***** Input for this task

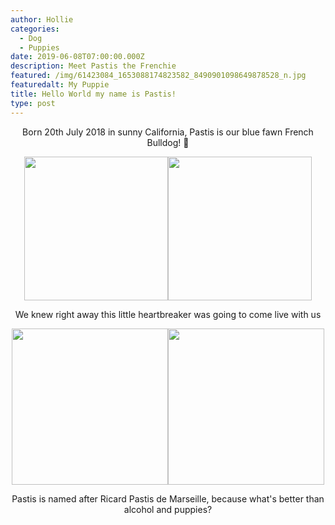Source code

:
 ```yaml
---
author: Hollie
categories:
  - Dog
  - Puppies
date: 2019-06-08T07:00:00.000Z
description: Meet Pastis the Frenchie
featured: /img/61423084_1653088174823582_8490901098649878528_n.jpg
featuredalt: My Puppie
title: Hello World my name is Pastis!
type: post
---
```

<div align="center">

Born 20th July 2018 in sunny California, Pastis is our blue fawn French Bulldog!  ‎🐾

<img src="https://lh3.googleusercontent.com/UMOr0ygyYnUC3Y-ArREc-zEArOs7cTvc1EJv7q9WuUVAaJEHz8W7bE4VfDPzOUV6uwqqAYJ11PoTgyID2LcearfZ-Lc6XEiZ6IsOrz3kQ4OYmQ0IOODdyYw90omnZa1HZlWpsYQtLPqN5ANPAPqbB_hNdpTUbnOQijgh6VBTon9iR17j7CDNqBPB_Ot0LjPWz4z9it0a-V_5tbtsdNjVQKI6rzjTp01ek7XeLJ36W8-evcz_yWUjY9ee44VRMinl8XnHQoU2WUsdKsJB_lhSRWjGHNOAm1MGi1oihRtYSu9is_GY7dpSeZPdEcZ8IrCe3xOg-T-kY_PRs0SXoE6MqH5BJHkVkZYTBuinXu7PKzoXKogaotrEeHMh49_qlV7YGL6LQyPSpNSW-dopuoTN8CRe6ZH7o-Gy4kqh7uSEJtCmDYB4AFRZiMOB5XTQiTlVTE9BV1dfWQKOeab9Ae3zjfUThOmKvY8mrNIsf696RNLplkMDxVyZD_7T-26qw_zDWv-WmBVdVcciKn1fTtAD7g9VFrPWecxtPEAMxueYhFnnrXf_pQBPTmdK-1xUZOs-KVc0q2KY2Pg2vQbi0hOXMfbfU8v8mg-YRybVa09519YmhyN6C7oYDfeFMxxq8Su28pf-pPQ3tTXX8vHLeSKBUpFx28o8YOYq=w960-h711-no" height="230"><img src="https://lh3.googleusercontent.com/eq21fQQxHnSLELIVa6-WtHNWt5S1MGKRlpEDCNSyJetwLYlaoQW4jVASMG_m9AcQHV34hgFj1ImgPFu2eK3kUKHG0MJnA-xehhQUjUlqnWALYlWI7afYLza0dMRtazq8W0m2Wcs0GZId1CDu4oWB7RsFTRnv6G6PCtdZyThJLZIDm6b_yuhEji7xrXOvIP70Tp_uPTXA42EH5iTmWAj8FNPnxffaGsH_nzwWA_FJpHR4w5HbUzLFOqWIyX1l0F5Yg3Jl9rvGtMGmYQwBSjNuKv44ivFdtfT0JTzxFAmGq5DrGSFX15TAqQoQB3hm6d5u848jnJJwd2pLqCnXu0ud4nEPUThtvdOcCnfUsEF9bK2v_dZcD7ffnuekvaVUMh2Ca2nsgSx1O8pf3AMvsLerOG7jexbvAJafGS5Bp_274wW-DKW7ShTtto6hHlyjBPDmw0IDf6H1oVIALEpOa0W_sr8kB2BALQBzzJu7XI5ADHB2nXG47xX43zJ3JaO2AJWrD5bMDnpKg4Ka1WByWge2xtOaIlXwPFb1m4XJ6KjwXhpVNPh7v09i1lSeTTXYYgLgHAl2LP-VoCY0UI0TK3WABuzvJnCzbpAYeT1D_QtYQTPMJk3Vfkm_j-qTTqkYYoPWfcuF4lwqzCcX-jAy9WlMX2mjgk0kx7um=w878-h712-no" height="230">

We knew right away this little heartbreaker was going to come live with us

<img src="https://lh3.googleusercontent.com/LOAknDdHPsAb4DaVVZlCk_n_-L1T4CZtXSmU0p6f959wT-qqucLLoLHw75fC7li7HxND82SdBdud5X3yybA5MB842JlUJRGZHm9UONEf82aK4NJnjJguAbH4P3r3yM-Pah02RX8R39NP2q81yonkBYIj4f0z1Fw9-kj3LhLfYCUC3TupYWwj0TkZ7wHfCzMTCZiye_SBpTgiibzy_B7X0Z-RmmKnZihypv_hm_pfi_kI5yBSGeoypHuqtRSDAqvkIjfQK2MQloWksWPcS4QjNwU_oBZWiqelH4FUmGkXnUFHEl_K7wk1vj0hQQAo69wJeMVaDL0M91GUTR_1d9C1DE0XfriUjVr-uzGEuDSJv3PPsPChKdYDk_QU-j4RmKtMX8XhL1_emvA5D8pJBq1FuSh5O6jm-GDRXayQrrqkriB7sgKsa5vEOiKT7qGrWAXDDXGu19m2mXPdDy-4PHj5Jt_4AsDhiOd6bcRtyFQIwtPsnrHJLTcFXbuoOzO5SAeyljH4dukqVCslCmUHlfNRjQ8Skezw3zyRsQj7qj6F8WgGXjd0T2PjjEDiqkXGJ-CqK7VlPmPV2-SGzCaNSuyiAwM-cxhjk9OuQUmzSDkooil0Mbd-1WxRDBz6P3Xlt7i2oSmnjrJP1_yV9-t-jPCsbHeVVDpESdSs=w849-h711-no" height="250"><img src="https://lh3.googleusercontent.com/QH9_GxYzx-J1Ikd39czdqvAqA091C-ZHYRyxspf2F0oAVIsqR9RtlSxdEmSk4VdfhZVaZ5n4k2wPemPWatuOtLKCxrlzCKaiXnffSO6u92mF7mqQQFssnpi5ZsNdoBT13ZyphM1KyKRGGfDHrSF0hr1z5OqUSyL-uq1lLfXiVdbzPNmrNNkejuhfKaG7QNyZY77qUE9XuMPpoSKLhNg2YZT_uQ9Uz1k5UYFn3vYNrjtFCLmEBhADaMYCdMjm9GmE6hhB_IQXR9JztCtQ3LAjCLZjU17n0x2E8ekeXJAoQZpvBWWLA3ctvhWJ4ieFDvA-H7UavMOz8qjNUyKAFKQSsznDr0ikGIZ5juGFbDf3gAbLG7qajQW76qCLelxaAV_EWSGFfyyIuW5s4dspcR2gbDJDjFrTacR0CNtjpRirbWISQabJ8PuCMNHfQ3AhVB-eRNGP_liV0NKibgZh-BNRfRJHebP84FPTNR03iS3TYg1IXx17v5zwuqhyzlPJ6VjIpKOjqH-a4CEKBDKbWhw9Nr9pJ223M6Qhf1eKzmuRUxa7qmmV9iiHL7adiPUlYrvc9sg7vA0jk00fxSb8f4TWSnzgBW_QtCuHBqxufrIRk4NZIlCr_dLh8K6NJokMrwgqH69b7xT2dDZPHjBY-brZhPWdyTzJKYYC=w805-h711-no" height="250">

Pastis is named after Ricard Pastis de Marseille, because what's better than alcohol and puppies?

<div align="/center">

**********

> _Brief_
Lines in the listing above that contain the word "Pastis" must be copied; leave out the rest.

> _Reply to the task_
description: Meet Pastis the Frenchie
title: Hello World my name is Pastis!
Born 20th July 2018 in sunny California, Pastis is our blue fawn French Bulldog!  ‎🐾
Pastis is named after Ricard Pastis de Marseille, because what's better than alcohol and puppies?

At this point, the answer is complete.